→ **Requirement**: In the entries, find all lines that hold the word "some" and copy them.

*** Opening of Information ***

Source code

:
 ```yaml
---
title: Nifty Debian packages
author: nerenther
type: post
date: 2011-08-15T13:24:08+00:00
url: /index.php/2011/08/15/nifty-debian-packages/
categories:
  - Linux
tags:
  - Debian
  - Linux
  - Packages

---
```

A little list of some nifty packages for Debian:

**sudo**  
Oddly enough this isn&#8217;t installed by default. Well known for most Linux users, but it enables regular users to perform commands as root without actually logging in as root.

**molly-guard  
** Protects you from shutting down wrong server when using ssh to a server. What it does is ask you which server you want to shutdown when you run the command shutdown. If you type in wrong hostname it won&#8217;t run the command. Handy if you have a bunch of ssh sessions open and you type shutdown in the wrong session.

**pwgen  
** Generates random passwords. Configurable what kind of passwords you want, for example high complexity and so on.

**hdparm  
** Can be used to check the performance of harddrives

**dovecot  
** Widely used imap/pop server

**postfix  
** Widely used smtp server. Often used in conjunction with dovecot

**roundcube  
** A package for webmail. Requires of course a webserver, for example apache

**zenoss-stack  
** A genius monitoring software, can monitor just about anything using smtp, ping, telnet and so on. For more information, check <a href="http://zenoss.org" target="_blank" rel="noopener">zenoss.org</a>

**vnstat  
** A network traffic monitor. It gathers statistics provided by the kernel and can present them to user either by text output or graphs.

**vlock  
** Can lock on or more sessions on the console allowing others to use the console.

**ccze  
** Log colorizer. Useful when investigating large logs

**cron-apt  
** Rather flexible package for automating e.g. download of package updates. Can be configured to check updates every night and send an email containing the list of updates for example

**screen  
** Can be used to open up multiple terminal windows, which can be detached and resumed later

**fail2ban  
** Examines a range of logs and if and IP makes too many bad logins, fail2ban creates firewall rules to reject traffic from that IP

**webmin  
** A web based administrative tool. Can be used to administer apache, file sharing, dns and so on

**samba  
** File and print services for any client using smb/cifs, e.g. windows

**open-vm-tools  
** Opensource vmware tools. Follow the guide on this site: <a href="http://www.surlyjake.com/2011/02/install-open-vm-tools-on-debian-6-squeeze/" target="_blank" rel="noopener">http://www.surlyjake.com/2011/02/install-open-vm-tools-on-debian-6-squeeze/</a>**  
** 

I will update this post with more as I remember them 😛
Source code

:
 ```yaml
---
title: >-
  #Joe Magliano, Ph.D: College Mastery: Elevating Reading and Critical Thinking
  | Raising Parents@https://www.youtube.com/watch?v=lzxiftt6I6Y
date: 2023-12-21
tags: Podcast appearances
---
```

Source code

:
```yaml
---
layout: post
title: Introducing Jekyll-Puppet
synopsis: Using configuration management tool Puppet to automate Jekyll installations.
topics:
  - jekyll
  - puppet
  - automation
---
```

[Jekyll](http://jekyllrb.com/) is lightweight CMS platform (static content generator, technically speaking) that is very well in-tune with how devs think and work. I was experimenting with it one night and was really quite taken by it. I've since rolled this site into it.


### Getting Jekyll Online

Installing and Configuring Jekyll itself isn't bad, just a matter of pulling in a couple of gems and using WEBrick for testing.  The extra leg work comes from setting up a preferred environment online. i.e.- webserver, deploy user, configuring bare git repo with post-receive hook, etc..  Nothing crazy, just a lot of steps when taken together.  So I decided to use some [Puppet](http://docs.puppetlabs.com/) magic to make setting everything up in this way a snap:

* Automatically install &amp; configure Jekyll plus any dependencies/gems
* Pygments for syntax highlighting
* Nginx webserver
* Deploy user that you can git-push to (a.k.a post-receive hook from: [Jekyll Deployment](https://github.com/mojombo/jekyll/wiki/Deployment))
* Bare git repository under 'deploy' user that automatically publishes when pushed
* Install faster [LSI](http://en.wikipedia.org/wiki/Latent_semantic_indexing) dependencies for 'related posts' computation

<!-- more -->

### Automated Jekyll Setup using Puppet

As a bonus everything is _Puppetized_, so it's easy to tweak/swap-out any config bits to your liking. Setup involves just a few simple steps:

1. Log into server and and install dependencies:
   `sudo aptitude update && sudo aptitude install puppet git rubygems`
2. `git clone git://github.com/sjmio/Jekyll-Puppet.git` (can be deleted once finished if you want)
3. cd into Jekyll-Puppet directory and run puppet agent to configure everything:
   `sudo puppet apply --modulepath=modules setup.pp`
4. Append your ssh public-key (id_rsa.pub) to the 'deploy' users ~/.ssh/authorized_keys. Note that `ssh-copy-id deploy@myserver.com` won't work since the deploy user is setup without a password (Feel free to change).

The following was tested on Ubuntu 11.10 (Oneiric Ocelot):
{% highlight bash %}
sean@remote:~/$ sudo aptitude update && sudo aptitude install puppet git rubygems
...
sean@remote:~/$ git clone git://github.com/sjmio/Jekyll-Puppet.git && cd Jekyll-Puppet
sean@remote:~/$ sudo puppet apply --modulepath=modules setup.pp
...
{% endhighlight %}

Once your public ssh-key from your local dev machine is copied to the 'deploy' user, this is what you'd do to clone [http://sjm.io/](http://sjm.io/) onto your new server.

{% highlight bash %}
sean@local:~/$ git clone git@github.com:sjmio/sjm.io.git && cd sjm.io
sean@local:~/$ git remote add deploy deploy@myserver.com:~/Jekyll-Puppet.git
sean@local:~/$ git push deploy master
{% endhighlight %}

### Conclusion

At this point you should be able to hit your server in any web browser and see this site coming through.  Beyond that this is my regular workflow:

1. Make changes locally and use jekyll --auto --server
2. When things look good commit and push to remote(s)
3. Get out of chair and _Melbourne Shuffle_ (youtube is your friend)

*** Close of Information ***

→ **Exercise response**:
A little list of some nifty packages for Debian:
Installing and Configuring Jekyll itself isn't bad, just a matter of pulling in a couple of gems and using WEBrick for testing.  The extra leg work comes from setting up a preferred environment online. i.e.- webserver, deploy user, configuring bare git repo with post-receive hook, etc..  Nothing crazy, just a lot of steps when taken together.  So I decided to use some [Puppet](http://docs.puppetlabs.com/) magic to make setting everything up in this way a snap:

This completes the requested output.